What are person codes? Identifying codes used when multiple persons are listed on the same card.
What is Rx Group? A number/code identifying the specific benefits that apply to the plan.
What are some common reasons for third party claim rejections? Dependent exceeded age limit, invalid birth date/person code/sex, refill too soon/not covered, NDC not covered, Prescriber is not network provider, unable to connect with insurer's computer, patient is not covered, invalid day's supply.
What is prior authorization? A procedure to gain third-party coverage for a drug that is not automatically covered by a third-party plan.
What is an universal claim form (UCF)? A standard claim form accepted by many insurers.
What are the conditions most often targeted for disease state management? Diabetes, HTN, high BP, asthma, smoking cessation, and cholesterol management.
What is CMS-1500 form? The standard form used by health-care providers to bill for services, including disease state management services. All sent to PBM.
What is Medication Therapy Management (MTM) services? Services provided to some Medicare beneficiaries who are enrolled in Medicare Part D and who are taking multiple medications or have certain diseases.

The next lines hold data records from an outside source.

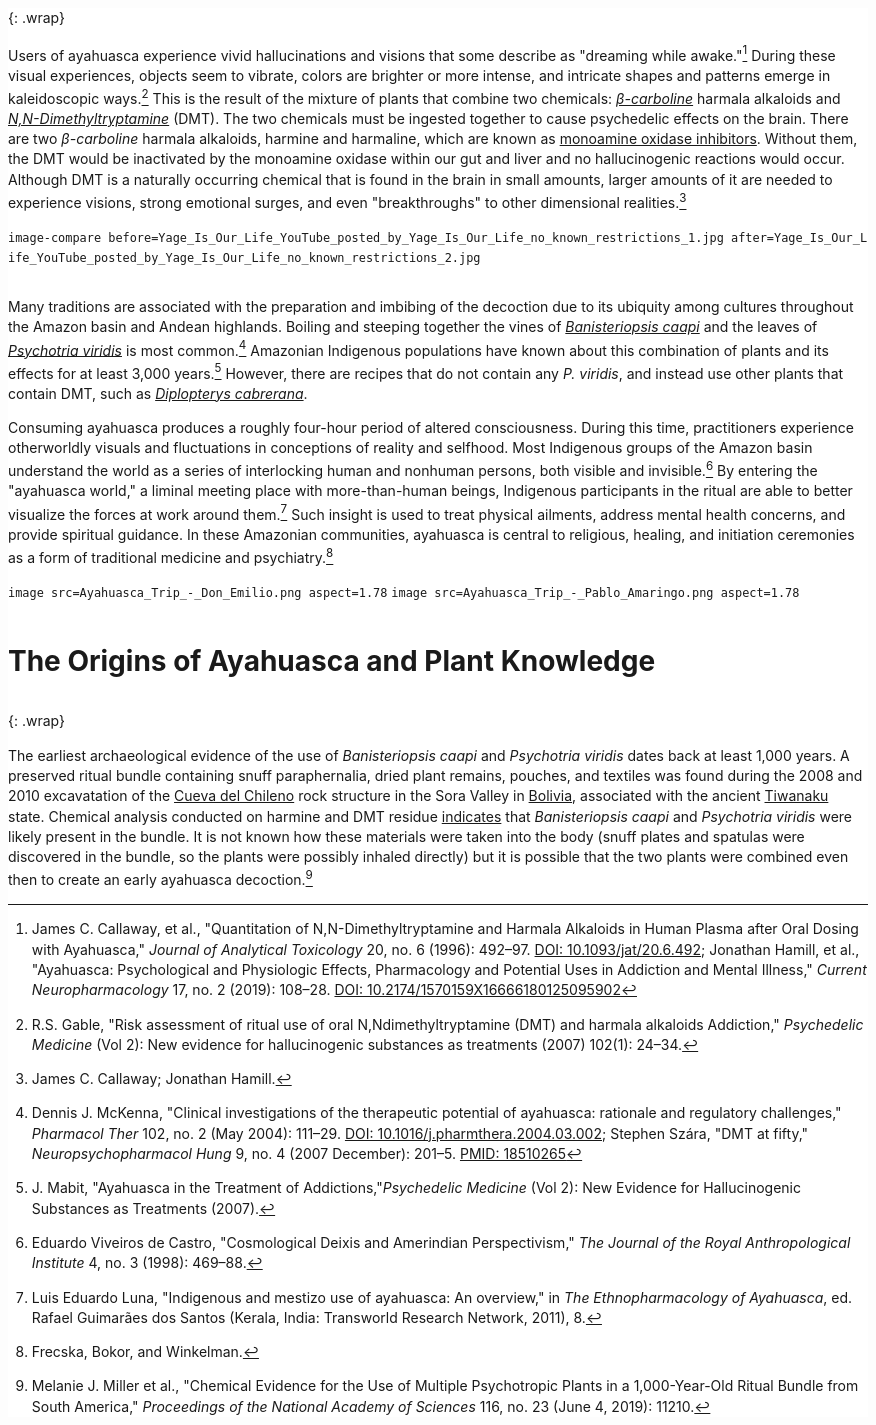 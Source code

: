##
{: .wrap}

Users of ayahuasca experience vivid hallucinations and visions that some describe as "dreaming while awake."[^ref2] During these visual experiences, objects seem to vibrate, colors are brighter or more intense, and intricate shapes and patterns emerge in kaleidoscopic ways.[^ref3] This is the result of the mixture of plants that combine two chemicals: _[β-carboline](Q414226)_ harmala alkaloids and _[N,N-Dimethyltryptamine](Q407217)_ (DMT). The two chemicals must be ingested together to cause psychedelic effects on the brain. There are two _β-carboline_ harmala alkaloids, harmine and harmaline, which are known as [monoamine oxidase inhibitors](Q410954). Without them, the DMT would be inactivated by the monoamine oxidase within our gut and liver and no hallucinogenic reactions would occur. Although DMT is a naturally occurring chemical that is found in the brain in small amounts, larger amounts of it are needed to experience visions, strong emotional surges, and even "breakthroughs" to other dimensional realities.[^ref4]

`image-compare before=Yage_Is_Our_Life_YouTube_posted_by_Yage_Is_Our_Life_no_known_restrictions_1.jpg after=Yage_Is_Our_Life_YouTube_posted_by_Yage_Is_Our_Life_no_known_restrictions_2.jpg`

##

Many traditions are associated with the preparation and imbibing of the decoction due to its ubiquity among cultures throughout the Amazon basin and Andean highlands. Boiling and steeping together the vines of _[Banisteriopsis caapi](Q133573)_ and the leaves of _[Psychotria viridis](Q133533)_ is most common.[^ref5] Amazonian Indigenous populations have known about this combination of plants and its effects for at least 3,000 years.[^ref6] However, there are recipes that do not contain any _P. viridis_, and instead use other plants that contain DMT, such as _[Diplopterys cabrerana](Q1939784)_. 

Consuming ayahuasca produces a roughly four-hour period of altered consciousness. During this time, practitioners experience otherworldly visuals and fluctuations in conceptions of reality and selfhood. Most Indigenous groups of the Amazon basin understand the world as a series of interlocking human and nonhuman persons, both visible and invisible.[^ref7] By entering the "ayahuasca world," a liminal meeting place with more-than-human beings, Indigenous participants in the ritual are able to better visualize the forces at work around them.[^ref8] Such insight is used to treat physical ailments, address mental health concerns, and provide spiritual guidance. In these Amazonian communities, ayahuasca is central to religious, healing, and initiation ceremonies as a form of traditional medicine and psychiatry.[^ref9]

`image src=Ayahuasca_Trip_-_Don_Emilio.png aspect=1.78`
`image src=Ayahuasca_Trip_-_Pablo_Amaringo.png aspect=1.78`


# The Origins of Ayahuasca and Plant Knowledge 

##
{: .wrap}

The earliest archaeological evidence of the use of _Banisteriopsis caapi_ and _Psychotria viridis_ dates back at least 1,000 years. A preserved ritual bundle containing snuff paraphernalia, dried plant remains, pouches, and textiles was found during the 2008 and 2010 excavatation of the [Cueva del Chileno](map2/flyto/-22.692,-67.757,6.5) rock structure in the Sora Valley in [Bolivia](Q750), associated with the ancient [Tiwanaku](Q61750) state. Chemical analysis conducted on harmine and DMT residue [indicates](https://www.ncbi.nlm.nih.gov/pmc/articles/PMC6561276/) that _Banisteriopsis caapi_ and _Psychotria viridis_ were likely present in the bundle. It is not known how these materials were taken into the body (snuff plates and spatulas were discovered in the bundle, so the plants were possibly inhaled directly) but it is possible that the two plants were combined even then to create an early ayahuasca decoction.[^ref10]


[^ref1]: Luis Eduardo Luna, "Indigenous and mestizo use of ayahuasca: An overview," in _The Ethnopharmacology of Ayahuasca_, ed. Rafael Guimarães dos Santos (Kerala: Transworld Research Network, 2011); Ede Frecska, Petra Bokor, and Michael Winkelman, "The Therapeutic Potentials of Ayahuasca: Possible Effects against Various Diseases of Civilization," _Front Pharmacol_ 7 (March 2016): 35–35. [DOI: 10.3389/fphar.2016.00035](https://pubmed.ncbi.nlm.nih.gov/26973523/)
[^ref2]: James C. Callaway, et al., "Quantitation of N,N-Dimethyltryptamine and Harmala Alkaloids in Human Plasma after Oral Dosing with Ayahuasca," _Journal of Analytical Toxicology_ 20, no. 6 (1996): 492–97. [DOI: 10.1093/jat/20.6.492](https://pubmed.ncbi.nlm.nih.gov/8889686/); Jonathan Hamill, et al., "Ayahuasca: Psychological and Physiologic Effects, Pharmacology and Potential Uses in Addiction and Mental Illness," _Current Neuropharmacology_ 17, no. 2 (2019): 108–28. [DOI: 10.2174/1570159X16666180125095902](https://www.ncbi.nlm.nih.gov/pmc/articles/PMC6343205/)
[^ref3]: R.S. Gable, "Risk assessment of ritual use of oral N,Ndimethyltryptamine (DMT) and harmala alkaloids Addiction," _Psychedelic Medicine_ (Vol 2): New evidence for hallucinogenic substances as treatments (2007) 102(1): 24–34.
[^ref4]: James C. Callaway; Jonathan Hamill.
[^ref5]: Dennis J. McKenna, "Clinical investigations of the therapeutic potential of ayahuasca: rationale and regulatory challenges," _Pharmacol Ther_ 102, no. 2 (May 2004): 111–29. [DOI: 10.1016/j.pharmthera.2004.03.002](https://pubmed.ncbi.nlm.nih.gov/15163593/); Stephen Szára, "DMT at fifty," _Neuropsychopharmacol Hung_ 9, no. 4 (2007 December): 201–5. [PMID: 18510265](https://pubmed.ncbi.nlm.nih.gov/18510265/)
[^ref6]: J. Mabit, "Ayahuasca in the Treatment of Addictions,"_Psychedelic Medicine_ (Vol 2): New Evidence for Hallucinogenic Substances as Treatments (2007).
[^ref7]: Eduardo Viveiros de Castro, "Cosmological Deixis and Amerindian Perspectivism," _The Journal of the Royal Anthropological Institute_ 4, no. 3 (1998): 469–88.
[^ref8]: Luis Eduardo Luna, "Indigenous and mestizo use of ayahuasca: An overview," in _The Ethnopharmacology of Ayahuasca_, ed. Rafael Guimarães dos Santos (Kerala, India: Transworld Research Network, 2011), 8.
[^ref9]: Frecska, Bokor, and Winkelman.
[^ref10]: Melanie J. Miller et al., "Chemical Evidence for the Use of Multiple Psychotropic Plants in a 1,000-Year-Old Ritual Bundle from South America," _Proceedings of the National Academy of Sciences_ 116, no. 23 (June 4, 2019): 11210.
[^ref11]: Wade Davis, _One River: Explorations and Discoveries in the Amazon Rain Forest_ (New York: Simon & Schuster, 1997), 217, quoted in Merlin Sheldrake, "The ‘Enigma’ of Richard Schultes, Amazonian Hallucinogenic Plants, and the Limits of Ethnobotany," _Social Studies of Science_ 50, no. 3 (June 1, 2020): 351. 
[^ref12]: Jonathan Ott, _Pharmacotheon: Entheogenic Drugs, Their Plant Sources and History_, 2nd ed. (Kennewick, Washington: Natural Products Company, 1996), 222, quoted in Frédérick Bois-Mariage, "Ayahuasca: une synthèse interdisciplinaire," _Psychotropes_ 8, no. 1 (2002): 83. 
[^ref13]: M. Sangeetha and J. Banurekha, "Psychotria - An Overview," _Research Journal of Pharmacy and Technology_ (November 2020): 2–3.
[^ref14]: Laura Dev, "Plant Knowledges: Indigenous Approaches and Interspecies Listening Toward Decolonizing Ayahuasca Research," in _Plant Medicines, Healing and Psychedelic Science: Cultural Perspectives_, eds. Beatriz Caiuby Labate and Clancy Cavnar (Cham, Switzerland: Springer International Publishing, 2018), 186.
[^ref15]: Laura Dev, 196. 
[^ref16]: Richard Evans Schultes, "Recognition of Variability in Wild Plants by Indians in the Northwest Amazon: An Enigma," _Journal of Ethnobiology_ 6, no. 2 (Winter 1986): 235. [https://www.biodiversitylibrary.org/item/101833#page/247/mode/1up](https://www.biodiversitylibrary.org/item/101833#page/247/mode/1up)
[^ref17]: Richard Evans Schultes, 236.
[^ref18]: W. LaDuke, "Traditional Ecological Knowledge and Environmental Futures," _Journal of International Environment and Policy_ 5, 1994, 127–135.
[^ref19]: F. Berkes, _Sacred Ecology: Traditional Ecological Knowledge and Resource mMnagement_ (Philadelphia, Pennsylvania: Taylor and Francis, 1999); Melissa Armstrong, Robin Kimmerer, and Judith Vergun, "Education and Research Opportunities for Traditional Ecological Knowledge," _Frontiers in Ecology and The Environment_ 5, no. 4 (May 2007): 1–3. [https://doi.org/10.1890/1540-9295(2007)5[w12:EAROFT]2.0.CO;2](https://esajournals.onlinelibrary.wiley.com/doi/full/10.1890/1540-9295%282007%295%5Bw12%3AEAROFT%5D2.0.CO%3B2)
[^ref20]: Linda Tuhiwai Smith, _Decolonizing Methodologies: Research and Indigenous Peoples_ (London and New York: Zed Books; Dunedin, New Zealand: University of Otago Press; distributed in the USA exclusively by Palgrave, St. Martin’s Press: 1999).
[^ref21]: Shawn Wilson, _Research Is Ceremony: Indigenous Research Methods_ (Black Point, Nova Scotia: Fernwood Publishing, 2008). 
[^ref22]: Shawn Wilson; Linda Tuhiwai Smith.
[^ref23]: Kamrul Hossain and Rosa Maria Ballardini, "Protecting Indigenous Traditional Knowledge Through a Holistic Principle-Based Approach," _Nordic Journal of Human Rights_, 39:1, 51–72. DOI: [10.1080/18918131.2021.1947449](https://www.tandfonline.com/doi/full/10.1080/18918131.2021.1947449)
[^ref24]: Robert Sirko, "The Artist and the Shaman: Seen and Unseen Worlds," in _Inner Visions: Sacred Plants, Art and Spirituality_ (Valparaiso, Indiana: Brauer Museum of Art, 2015): 51.
[^ref25]: Robert Sirko, 69; Peter Roe and Manuel Rengifo Barbaran, "Shipibo Ainbo Chomo - Infinity of Nations: Art and History in the Collections of the National Museum of the American Indian." Accessed July 28, 2021. [https://americanindian.si.edu/exhibitions/infinityofnations/amazon/239608.html](https://americanindian.si.edu/exhibitions/infinityofnations/amazon/239608.html)
[^ref26]: Rich Doyle, "Hyperbolic: Divining Ayahuasca," _Discourse_ 27, no. 1 (2005): 7.
[^ref27]: Emilio García Cuervo, "De Herejes a Chamanes. Una Historia Fragmentada Sobre El Imaginario Occidental de La Medicina Indígena" (Tesis de Pregrado, Bogotá: Pontificia Universidad Javeriana, 2019), 26–30.
[^ref28]: Hipólito Ruiz and José Pavón, _Flora Peruviana, et Chilensis, Sive, Descriptiones et Icones Plantarum Peruvianarum, et Chilensium, Secundum Systema Linnaeanum Digestae, Cum Characteribus Plurium Generum Evulgatorum Reformatis_, vol. 2 (Madrid: Typis Gabrielis de Sancha, 1799), 61. [https://www.biodiversitylibrary.org/page/671386](https://www.biodiversitylibrary.org/page/671386)
[^ref29]: Biblioteca Nacional de España, "La Expedición Botánica de Ruiz y Pavón al Virreinato del Perú, 1777-1788," España en el mundo (Biblioteca Nacional de España, April 10, 2011). [http://www.bne.es/es/Micrositios/Guias/12Octubre/CienciaExploracion/RuizPavon/](http://www.bne.es/es/Micrositios/Guias/12Octubre/CienciaExploracion/RuizPavon/)
[^ref30]: Manuel Rodrigues Pinto Rubens, _Costumbres de los indígenas que habitan en el Valle del Amazonas en el departamento de Loreto_, Dumbarton Oaks Digitization Project. Pre-Columbian Studies. Rare books (1873), 6v.
[^ref31]: Merlin Sheldrake, "The ‘Enigma’ of Richard Schultes, Amazonian Hallucinogenic Plants, and the Limits of Ethnobotany," _Social Studies of Science_ 50, no. 3 (June 1, 2020): 346.
[^ref32]: Elisa Sevilla and Ana Sevilla, "Inserción y participación en las redes globales de producción de conocimiento: el caso del Ecuador del siglo XIX," _Historia Crítica_, April 19, 2017: 83–84. 
[^ref33]: Richard Spruce, _Notes of a Botanist on the Amazon and Andes_, ed. Alfred Russel Wallace, vol. 2 (London: Macmillan and Co., Ltd., 1908), 420. [https://www.biodiversitylibrary.org/page/17104915](https://www.biodiversitylibrary.org/page/17104915)
[^ref34]: Manuel Villavicencio, _Geografía de la República del Ecuador_, Dumbarton Oaks Digitization Project. Pre-Columbian Studies. Rare books (New York: Imprenta de Robert Craighead, 1858), 363–364.
[^ref35]: "[He] could tell no more that it was a liana or a vine," in Richard Spruce, 424. 
[^ref36]: Manuel Villavicencio, 372–373.
[^ref37]: Diane M. Rielinger, "A Forest of Knowledge: Richard Evans Schultes and the Rise of Ethnobotany," Biodiversity Heritage Library (blog), August 11, 2020; Merlin Sheldrake, 357.
[^ref38]: Merlin Sheldrake, 360. Spruce translated Villavicencio’s personal account of ayahuasca consumption.
[^ref39]: Merlin Sheldrake, 349.
[^ref40]: Beatriz Caiuby Labate, Clancy Cavnar, and Françoise Barbira Freedman, "Notes on the Expansion and Reinvention of Ayahuasca Shamanism," in _Ayahuasca Shamanism in the Amazon and Beyond_ (New York: Oxford University Press, 2014); Beatriz Caiuby Labate, ed. _The World Ayahuasca Diaspora: Reinventions and Controversies_ (London; New York: Routledge, Taylor & Francis Group, 2017).
[^ref41]: Evgenia Fotiou, "The Globalization of Ayahuasca Shamanism and the Erasure of Indigenous Shamanism," _Anthropology of Consciousness_ 27, no. 2 (September 1, 2016): 151–79.
[^ref42]: Beatriz Caiuby Labate, "Notes on the Expansion and Reinvention of Ayahuasca Shamanism"; Esther Jean Langdon, "The Revitalization of Yajé Shamanism among the Siona: Strategies of Survival in Historical Context," _Anthropology of Consciousness_ 27, no. 2 (September 1, 2016): 180–203.
[^ref43]: Leanne M. Fecteau, "The Ayahuasca Patent Revocation: Raising Questions About Current U.S. Patent Policy," _Boston College Third World Law Journal_ 21, no. 1 (January 2001): 84–85.
[^ref44]: Wend Wendland, "Protecting indigenous knowledge: a personal perspective on international negotiations at WIPO," _WIPO Magazine_, December 2019. [https://www.wipo.int/wipo_magazine/en/2019/06/article_0004.html](https://www.wipo.int/wipo_magazine/en/2019/06/article_0004.html)
[^ref45]: Antonio Jacanamijoy, "El acuerdo TRIPS y los Pueblos Indígenas" Octava Sesión de la Comisión Sobre el Desarrollo Sostenible Panel: Comercio y Pueblos Indígenas, New York, April 2000.
[^ref46]: Field Museum of Natural History, "Field Museum Specimen Overturns U.S. Patent," _In the Field: The Bulletin of the Field Museum of Natural History_ (April 2000), 13.
[^ref47]: Frecska, Bokor, and Winkelman 2016.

What are Prescription Drug Plans (PDPs)? Third-party programs for Medicare Part D
In order to bill prescription drug plans for MTM services using the CMS-1500 form, what does the pharmacy need to be enrolled as? The pharmacist or pharmacy offering services must be enrolled as a provider for the patient's PDP and also have a NPI.
What is a National Identifier Provider (NPI)? The code assigned to recognized health-care providers needed to bill MTM services.
What is the CMS-10114 form? The standard six-page form used by health-care providers to apply for a national provider identifier (NPI).
What are the Current Procedural Terminology codes (CPT) codes? Identifiers used for billing pharmacist-provided MTM services.
What are the three different CPT codes that can be used to bill prescription drugs & for MTM? 99605, 99606, 99607
What is code 99605? Used for first encounter with a patient and may be billed in 1-5 minute increments.
What is code 99606? Used for follow up encounters and may be billed in 1-5 min increments.
What is code 99607? An add-on CPT code to be used 99605 or 99606 when additional 15 min increments of time are spent face to face with a patient.
Before a prescription can be filled what needs to happen? Pharmacy needs to sign a contract with insurers or PBM.
What needs to happen before deductible is met? Some insurance companies offer drug coverage under policy but may have to pay out of pocket until the deductible is met.
What does a physician need to do if their patient needed a brand name drug that is not on the insurance's formulary? Prior authorization form in order to get permission
What is required for dispensed medications when a prescription is billed online? Insurers and PBM's require a signature log (hardcopy or electronic)
If a brand name is dispensed, what codes needs to be present? One of the following DAW codes is entered in the dispensing code field.
What is the universal claim form (UCF)? It is a paper claim and not used often, and you fill in the same information for online adjudication. The patient would need to pay up front if they need the prescription right away and be reimbursed later.
What is in-house billing ? A responsible party is billed for patient's co-pay.
What are disease management services? Special service provided by PBM's to employers and health insurance companies.
What did the Medicare Modernization act do? Put into effect with medication therapy management with pharmacists and brought in Medicare Part D.